→ Records to process:
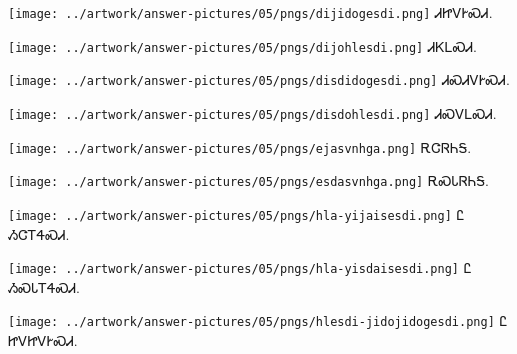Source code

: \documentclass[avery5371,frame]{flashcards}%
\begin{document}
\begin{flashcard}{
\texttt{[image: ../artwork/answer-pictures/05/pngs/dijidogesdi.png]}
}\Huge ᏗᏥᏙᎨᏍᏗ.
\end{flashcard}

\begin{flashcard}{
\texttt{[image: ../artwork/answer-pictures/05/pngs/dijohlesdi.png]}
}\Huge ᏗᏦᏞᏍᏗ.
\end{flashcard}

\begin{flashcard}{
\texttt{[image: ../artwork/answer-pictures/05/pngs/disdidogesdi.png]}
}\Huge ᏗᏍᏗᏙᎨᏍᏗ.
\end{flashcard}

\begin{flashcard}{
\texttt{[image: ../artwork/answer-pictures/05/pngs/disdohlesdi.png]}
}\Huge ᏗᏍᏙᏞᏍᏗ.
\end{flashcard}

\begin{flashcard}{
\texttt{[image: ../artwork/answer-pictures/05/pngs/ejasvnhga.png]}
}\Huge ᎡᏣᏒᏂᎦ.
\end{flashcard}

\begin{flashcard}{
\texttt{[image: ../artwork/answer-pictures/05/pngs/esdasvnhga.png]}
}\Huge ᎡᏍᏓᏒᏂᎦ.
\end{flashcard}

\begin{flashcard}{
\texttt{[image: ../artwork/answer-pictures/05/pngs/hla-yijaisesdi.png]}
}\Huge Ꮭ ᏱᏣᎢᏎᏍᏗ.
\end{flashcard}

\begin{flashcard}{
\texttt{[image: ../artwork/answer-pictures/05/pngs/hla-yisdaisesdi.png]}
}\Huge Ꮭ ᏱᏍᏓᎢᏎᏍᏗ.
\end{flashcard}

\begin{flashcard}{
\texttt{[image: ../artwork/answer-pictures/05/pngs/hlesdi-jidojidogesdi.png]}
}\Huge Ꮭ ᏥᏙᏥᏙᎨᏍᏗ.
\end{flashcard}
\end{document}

→ Exercise directions: Line by line and exactly, write out the material above. Skip the pictures.

→ Finished task:
Source code

: \documentclass[avery5371,frame]{flashcards}%
\begin{document}
\begin{flashcard}{
\texttt{[image: ../artwork/answer-pictures/05/pngs/dijidogesdi.png]}
}\Huge ᏗᏥᏙᎨᏍᏗ.
\end{flashcard}

\begin{flashcard}{
\texttt{[image: ../artwork/answer-pictures/05/pngs/dijohlesdi.png]}
}\Huge ᏗᏦᏞᏍᏗ.
\end{flashcard}

\begin{flashcard}{
\texttt{[image: ../artwork/answer-pictures/05/pngs/disdidogesdi.png]}
}\Huge ᏗᏍᏗᏙᎨᏍᏗ.
\end{flashcard}

\begin{flashcard}{
\texttt{[image: ../artwork/answer-pictures/05/pngs/disdohlesdi.png]}
}\Huge ᏗᏍᏙᏞᏍᏗ.
\end{flashcard}

\begin{flashcard}{
\texttt{[image: ../artwork/answer-pictures/05/pngs/ejasvnhga.png]}
}\Huge ᎡᏣᏒᏂᎦ.
\end{flashcard}

\begin{flashcard}{
\texttt{[image: ../artwork/answer-pictures/05/pngs/esdasvnhga.png]}
}\Huge ᎡᏍᏓᏒᏂᎦ.
\end{flashcard}

\begin{flashcard}{
\texttt{[image: ../artwork/answer-pictures/05/pngs/hla-yijaisesdi.png]}
}\Huge Ꮭ ᏱᏣᎢᏎᏍᏗ.
\end{flashcard}

\begin{flashcard}{
\texttt{[image: ../artwork/answer-pictures/05/pngs/hla-yisdaisesdi.png]}
}\Huge Ꮭ ᏱᏍᏓᎢᏎᏍᏗ.
\end{flashcard}

\begin{flashcard}{
\texttt{[image: ../artwork/answer-pictures/05/pngs/hlesdi-jidojidogesdi.png]}
}\Huge Ꮭ ᏥᏙᏥᏙᎨᏍᏗ.
\end{flashcard}
\end{document}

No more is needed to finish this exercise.